Source texts of formatted documents.
────────────────────────────────────────

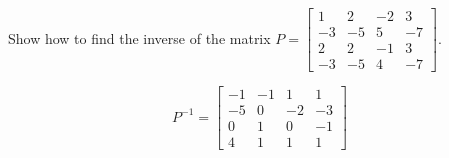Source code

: 
\begin{exerciseStatement}


Show how to find the inverse of the matrix \(P= \left[\begin{array}{cccc}
1 & 2 & -2 & 3 \\
-3 & -5 & 5 & -7 \\
2 & 2 & -1 & 3 \\
-3 & -5 & 4 & -7
\end{array}\right] \).


\end{exerciseStatement}
    
\begin{exerciseAnswer} 
\[P^{-1}= \left[\begin{array}{cccc}
-1 & -1 & 1 & 1 \\
-5 & 0 & -2 & -3 \\
0 & 1 & 0 & -1 \\
4 & 1 & 1 & 1
\end{array}\right] \]
\end{exerciseAnswer}
    
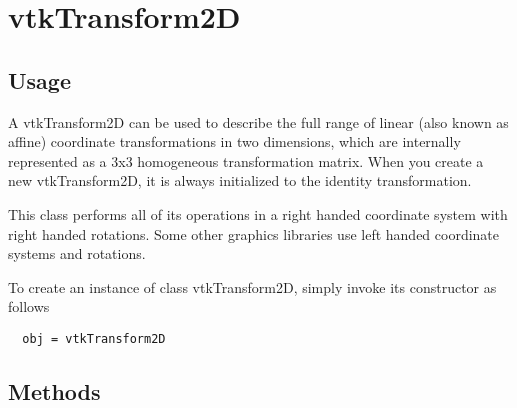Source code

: \section{vtkTransform2D}

\subsection{Usage}

 A vtkTransform2D can be used to describe the full range of linear (also
 known as affine) coordinate transformations in two dimensions,
 which are internally represented as a 3x3 homogeneous transformation
 matrix.  When you create a new vtkTransform2D, it is always initialized
 to the identity transformation.

 This class performs all of its operations in a right handed
 coordinate system with right handed rotations. Some other graphics
 libraries use left handed coordinate systems and rotations.

To create an instance of class vtkTransform2D, simply
invoke its constructor as follows
\begin{verbatim}
  obj = vtkTransform2D
\end{verbatim}
\subsection{Methods}

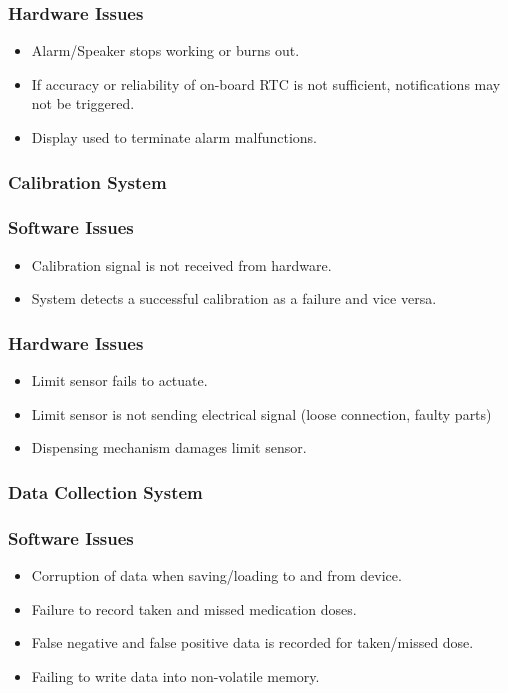 \documentclass[12pt]{article}
\begin{document}
\subsubsection*{Hardware Issues}
\begin{itemize}
\item Alarm/Speaker stops working or burns out.
\item If accuracy or reliability of on-board RTC is not sufficient, notifications may not be triggered.
\item Display used to terminate alarm malfunctions.
\end{itemize}

\subsubsection{Calibration System}
\subsubsection*{Software Issues}
\begin{itemize}
\item Calibration signal is not received from hardware.
\item System detects a successful calibration as a failure and vice versa.
\end{itemize}
\subsubsection*{Hardware Issues}
\begin{itemize}
\item Limit sensor fails to actuate.
\item Limit sensor is not sending electrical signal (loose connection, faulty parts)
\item Dispensing mechanism damages limit sensor.
\end{itemize}

\subsubsection{Data Collection System}
\subsubsection*{Software Issues}
\begin{itemize}
\item Corruption of data when saving/loading to and from device.
\item Failure to record taken and missed medication doses.
\item False negative and false positive data is recorded for taken/missed dose.
\item Failing to write data into non-volatile memory.
\end{itemize}
\end{document}
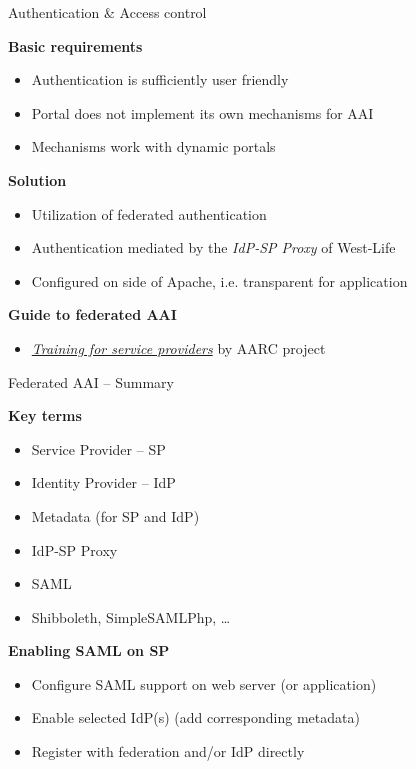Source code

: \documentclass[smaller,t]{beamer}
\def\nadpis#1{\par\medskip\textbf{#1}}
\begin{document}
\begin{frame}{Authentication \& Access control}
\nadpis{Basic requirements}
\begin{itemize}
\item Authentication is sufficiently user friendly
\item Portal does not implement its own mechanisms for AAI
\item Mechanisms work with dynamic portals
\end{itemize}

\nadpis{Solution}
\begin{itemize}
\item Utilization of federated authentication
\item Authentication mediated by the \emph{IdP-SP Proxy} of West-Life
\item Configured on side of Apache, i.e. transparent for application
\end{itemize}

\nadpis{Guide to federated AAI}
\begin{itemize}
\item \emph{
\href{https://aarc-project.eu/workpackages/training-and-outreach/training-modules/training-for-service-provider-operators/}{Training
for service providers}} by AARC project
\end{itemize}

\end{frame}

\begin{frame}{Federated AAI -- Summary}
\nadpis{Key terms}
\begin{itemize}
\item Service Provider -- SP
\item Identity Provider -- IdP
\item Metadata (for SP and IdP)
\item IdP-SP Proxy
\item SAML
\item Shibboleth, SimpleSAMLPhp, \ldots
\end{itemize}

\nadpis{Enabling SAML on SP}
\begin{itemize}
\item Configure SAML support on web server (or application)
\item Enable selected IdP(s) (add corresponding metadata)
\item Register with federation and/or IdP directly
\end{itemize}
\end{frame}
\end{document}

────────────────────────────────────────

Work to be completed. Please copy the lines in the records above between the one holding "or burns out." and the one holding "and from device.", inclusive, exactly and with no other line.

Response area.
\item Alarm/Speaker stops working or burns out.
\item If accuracy or reliability of on-board RTC is not sufficient, notifications may not be triggered.
\item Display used to terminate alarm malfunctions.
\end{itemize}

\subsubsection{Calibration System}
\subsubsection*{Software Issues}
\begin{itemize}
\item Calibration signal is not received from hardware.
\item System detects a successful calibration as a failure and vice versa.
\end{itemize}
\subsubsection*{Hardware Issues}
\begin{itemize}
\item Limit sensor fails to actuate.
\item Limit sensor is not sending electrical signal (loose connection, faulty parts)
\item Dispensing mechanism damages limit sensor.
\end{itemize}

\subsubsection{Data Collection System}
\subsubsection*{Software Issues}
\begin{itemize}
\item Corruption of data when saving/loading to and from device.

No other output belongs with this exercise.